Kotcher objected to probate. However, Kotcher ultimately withdrew her objections after M. Schneider agreed to pay her $75,000. M. Schneider then filed an amended final account, and Kotcher objected to it because it credited the estate with paying the $75,000 settlement. By crediting the estate with paying her the $75,000, her pro rata share of the estate taxes increased. Kotcher asserted that the $75,000 was paid by M. Schneider personally, and not the estate. The Surrogate’s Court disagreed, concluding that the stipulation of settlement required the $75,000 to be paid by the estate and not Marvin Schneider personally. Kotcher appealed. The appellant division found in favor of Kotcher.
The court reasoned that the intention of Kotcher and Schneider was for the settlement to be paid by Schneider personally. In agreeing to this, Kotcher withdrew her objections to probate and the expectation was that the estate would then be distributed according to its terms. In fact M. Schneider issued a check to Kotcher from his business account and testified that he paid Kotcher “out of [his] own pocket”. Thus, the Surrogate’s Court improperly concluded that the settlement was to be paid by the estate.

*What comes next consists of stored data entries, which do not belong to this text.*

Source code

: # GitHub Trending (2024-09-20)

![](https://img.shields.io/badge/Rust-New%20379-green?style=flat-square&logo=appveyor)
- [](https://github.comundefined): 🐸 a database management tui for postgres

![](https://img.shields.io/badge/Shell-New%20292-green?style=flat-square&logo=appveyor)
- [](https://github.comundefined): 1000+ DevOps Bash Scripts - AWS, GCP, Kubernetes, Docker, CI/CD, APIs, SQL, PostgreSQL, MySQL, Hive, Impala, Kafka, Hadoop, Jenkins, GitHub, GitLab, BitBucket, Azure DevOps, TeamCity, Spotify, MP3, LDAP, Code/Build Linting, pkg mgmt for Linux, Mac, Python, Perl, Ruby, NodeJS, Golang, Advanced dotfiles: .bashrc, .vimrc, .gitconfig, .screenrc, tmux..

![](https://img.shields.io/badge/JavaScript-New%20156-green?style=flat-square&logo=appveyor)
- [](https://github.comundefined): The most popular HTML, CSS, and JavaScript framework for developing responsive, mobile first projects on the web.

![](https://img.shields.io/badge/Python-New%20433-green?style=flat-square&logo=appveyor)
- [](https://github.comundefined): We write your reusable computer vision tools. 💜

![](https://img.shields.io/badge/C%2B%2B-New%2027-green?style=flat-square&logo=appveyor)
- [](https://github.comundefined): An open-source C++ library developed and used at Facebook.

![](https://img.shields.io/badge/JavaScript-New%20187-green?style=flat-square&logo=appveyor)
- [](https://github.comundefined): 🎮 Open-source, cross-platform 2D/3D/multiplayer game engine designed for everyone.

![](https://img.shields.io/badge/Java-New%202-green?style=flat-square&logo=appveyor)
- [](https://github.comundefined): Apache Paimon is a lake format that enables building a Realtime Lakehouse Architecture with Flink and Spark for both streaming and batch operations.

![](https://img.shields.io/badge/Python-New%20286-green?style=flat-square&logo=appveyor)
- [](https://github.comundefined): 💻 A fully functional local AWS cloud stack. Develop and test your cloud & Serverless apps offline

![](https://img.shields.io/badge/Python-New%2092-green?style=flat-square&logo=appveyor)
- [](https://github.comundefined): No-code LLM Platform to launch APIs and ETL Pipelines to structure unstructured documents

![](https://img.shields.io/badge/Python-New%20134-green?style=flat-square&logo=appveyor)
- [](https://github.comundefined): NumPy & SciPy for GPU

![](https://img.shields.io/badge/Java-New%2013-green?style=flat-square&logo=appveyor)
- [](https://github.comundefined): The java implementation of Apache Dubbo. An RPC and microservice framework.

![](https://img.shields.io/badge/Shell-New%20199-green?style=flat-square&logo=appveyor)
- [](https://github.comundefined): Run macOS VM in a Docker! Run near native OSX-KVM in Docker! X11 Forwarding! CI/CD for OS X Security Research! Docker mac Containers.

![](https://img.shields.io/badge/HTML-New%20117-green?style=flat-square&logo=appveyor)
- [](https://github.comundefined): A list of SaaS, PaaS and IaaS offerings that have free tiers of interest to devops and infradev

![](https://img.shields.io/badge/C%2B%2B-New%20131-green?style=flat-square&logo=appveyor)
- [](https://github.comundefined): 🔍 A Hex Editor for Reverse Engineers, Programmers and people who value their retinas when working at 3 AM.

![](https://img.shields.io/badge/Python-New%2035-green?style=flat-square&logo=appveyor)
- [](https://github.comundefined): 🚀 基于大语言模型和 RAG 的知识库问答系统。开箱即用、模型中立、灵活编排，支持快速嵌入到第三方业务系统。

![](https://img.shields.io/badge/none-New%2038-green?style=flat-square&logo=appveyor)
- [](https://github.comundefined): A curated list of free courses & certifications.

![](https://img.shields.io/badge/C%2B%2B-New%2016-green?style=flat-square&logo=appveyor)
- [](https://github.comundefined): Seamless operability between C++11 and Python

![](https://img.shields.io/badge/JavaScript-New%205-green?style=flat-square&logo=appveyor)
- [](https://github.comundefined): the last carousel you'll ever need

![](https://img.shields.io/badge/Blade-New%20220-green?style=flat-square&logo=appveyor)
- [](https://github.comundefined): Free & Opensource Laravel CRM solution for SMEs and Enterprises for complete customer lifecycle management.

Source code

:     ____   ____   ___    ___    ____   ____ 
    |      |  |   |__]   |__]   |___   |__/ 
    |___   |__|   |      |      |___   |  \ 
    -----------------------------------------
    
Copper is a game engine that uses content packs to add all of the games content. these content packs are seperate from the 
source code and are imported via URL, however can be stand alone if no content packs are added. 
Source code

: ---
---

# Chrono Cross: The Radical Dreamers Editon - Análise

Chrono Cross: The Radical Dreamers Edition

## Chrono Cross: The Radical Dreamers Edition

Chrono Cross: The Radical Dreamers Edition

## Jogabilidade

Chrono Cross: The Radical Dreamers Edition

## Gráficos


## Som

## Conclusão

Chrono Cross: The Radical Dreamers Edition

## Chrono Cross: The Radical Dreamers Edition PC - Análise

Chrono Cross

Accordingly, the court sustained Kotcher’s objections and ordered the recomputation of the final account with an appropriate allocation of the estate taxes. Because the legal fees related to the accounting proceedings were not rendered solely on behalf of M. Schneider personally, it was appropriate that the $6000 in legal fees related to the accounting proceeding be paid from the estate to the attorneys for M. Schneider as executor.